Chile ha avanzado con fuerza en la adopción de la electromovilidad en los últimos años, especialmente en transporte público. Sin embargo, una nueva etapa comienza a tomar forma: el paso desde la importación de tecnología hacia el desarrollo de la producción interna,abriendo espacio a una industria local en torno a la reconversión eléctrica.

A diferencia de los modelos tradicionales, donde los vehículos eléctricos llegan completamente fabricados desde el extranjero, en Chile comienza a desarrollarse una industria local que no solo apunta a la reconversión de flotas, sino también a la fabricación de buses eléctricos.
Este enfoque permite combinar la producción de unidades 0 km con la transformación de vehículos existentes, integrando ingeniería y desarrollo tecnológico propio.

Ricardo Repenning, cofundador y gerente de Tecnologías de Reborn Electric Motors, expertos en fabricación y reconversión eléctrica de buses, explica que:
“Hoy la diferencia está en la capacidad de desarrollar soluciones adaptadas a cada operación. La integración del tren de potencia y el software de control permite ajustar el rendimiento según la geografía local, algo que no siempre es posible con soluciones estandarizadas importadas”.

Este enfoque no solo reduce los tiempos de implementación, ya que un bus puede ser reconvertido en pocas semanas, sino que también abre nuevas capacidades técnicas en el país. Entre ellas, el rediseño estructural de vehículos para incorporar baterías sin afectar su estabilidad, así como el desarrollo de sistemas de gestión térmica que permiten operar en condiciones extremas, desde el desierto de Atacama hasta zonas de baja temperatura.
A esto se suma el uso de telemetría avanzada, que permite monitorear en tiempo real el desempeño de los vehículos, anticipar fallas y optimizar su operación en función de las condiciones locales.
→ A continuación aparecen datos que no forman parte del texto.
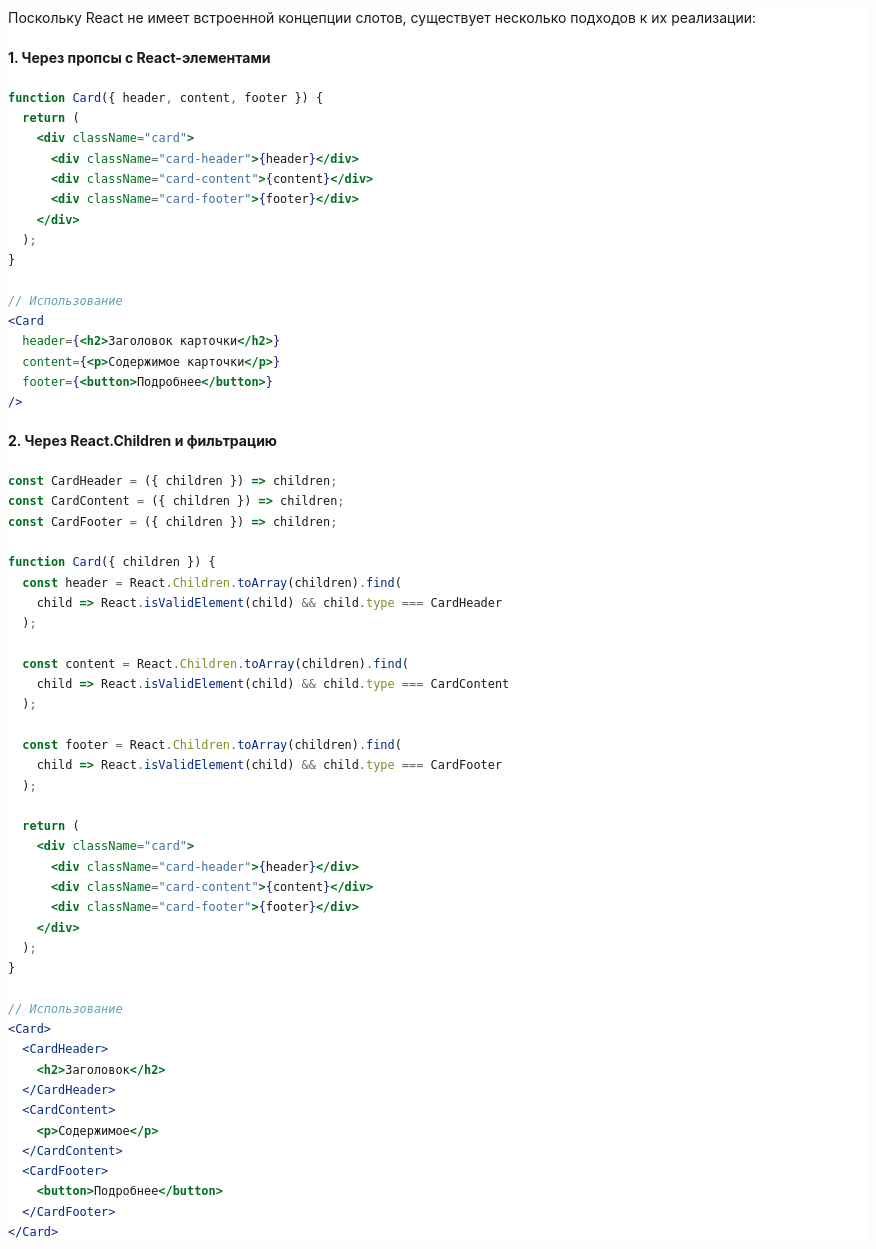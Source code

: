 Поскольку React не имеет встроенной концепции слотов, существует несколько подходов к их реализации:

#### 1. Через пропсы с React-элементами

```jsx
function Card({ header, content, footer }) {
  return (
    <div className="card">
      <div className="card-header">{header}</div>
      <div className="card-content">{content}</div>
      <div className="card-footer">{footer}</div>
    </div>
  );
}

// Использование
<Card
  header={<h2>Заголовок карточки</h2>}
  content={<p>Содержимое карточки</p>}
  footer={<button>Подробнее</button>}
/>
```

#### 2. Через React.Children и фильтрацию

```jsx
const CardHeader = ({ children }) => children;
const CardContent = ({ children }) => children;
const CardFooter = ({ children }) => children;

function Card({ children }) {
  const header = React.Children.toArray(children).find(
    child => React.isValidElement(child) && child.type === CardHeader
  );
  
  const content = React.Children.toArray(children).find(
    child => React.isValidElement(child) && child.type === CardContent
  );
  
  const footer = React.Children.toArray(children).find(
    child => React.isValidElement(child) && child.type === CardFooter
  );
  
  return (
    <div className="card">
      <div className="card-header">{header}</div>
      <div className="card-content">{content}</div>
      <div className="card-footer">{footer}</div>
    </div>
  );
}

// Использование
<Card>
  <CardHeader>
    <h2>Заголовок</h2>
  </CardHeader>
  <CardContent>
    <p>Содержимое</p>
  </CardContent>
  <CardFooter>
    <button>Подробнее</button>
  </CardFooter>
</Card>
```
En este escenario, Chile aparece con ventajas relevantes para posicionarse como referente regional. La reciente Ley de Retrofit, pionera en Latinoamérica, establece un marco que podría acelerar el desarrollo de esta industria, en un contexto donde otros mercados aún no cuentan con regulaciones claras.
“Chile tiene condiciones únicas para liderar este proceso. La exigencia de industrias como la minería, que opera bajo altos estándares de seguridad y desempeño, permite validar tecnologías que luego pueden escalar a otros mercados”.
El desarrollo local también presenta beneficios concretos frente a la dependencia de soluciones importadas. Entre ellos, la disponibilidad inmediata de soporte técnico, la reducción de costos en comparación con la compra de vehículos nuevos y la posibilidad de adaptar cada solución a las necesidades específicas de una operación.

No obstante, el crecimiento de esta industria enfrenta desafíos relevantes. Más allá de la tecnología, uno de los principales factores para su consolidación es el desarrollo de normativas que permitan evaluar proyectos y facilitar la toma de decisiones de inversión.
“Hoy el desafío no es técnico, sino de implementación. Se requieren condiciones que permitan escalar estos proyectos con mayor certeza, junto con la formación de capital humano especializado en electromovilidad”.
Así, la reconversión eléctrica comienza a perfilarse no solo como una solución operativa, sino como una oportunidad estratégica para que Chile avance hacia una nueva etapa: la de convertirse en desarrollador de tecnología en electromovilidad, con potencial de impacto a nivel regional.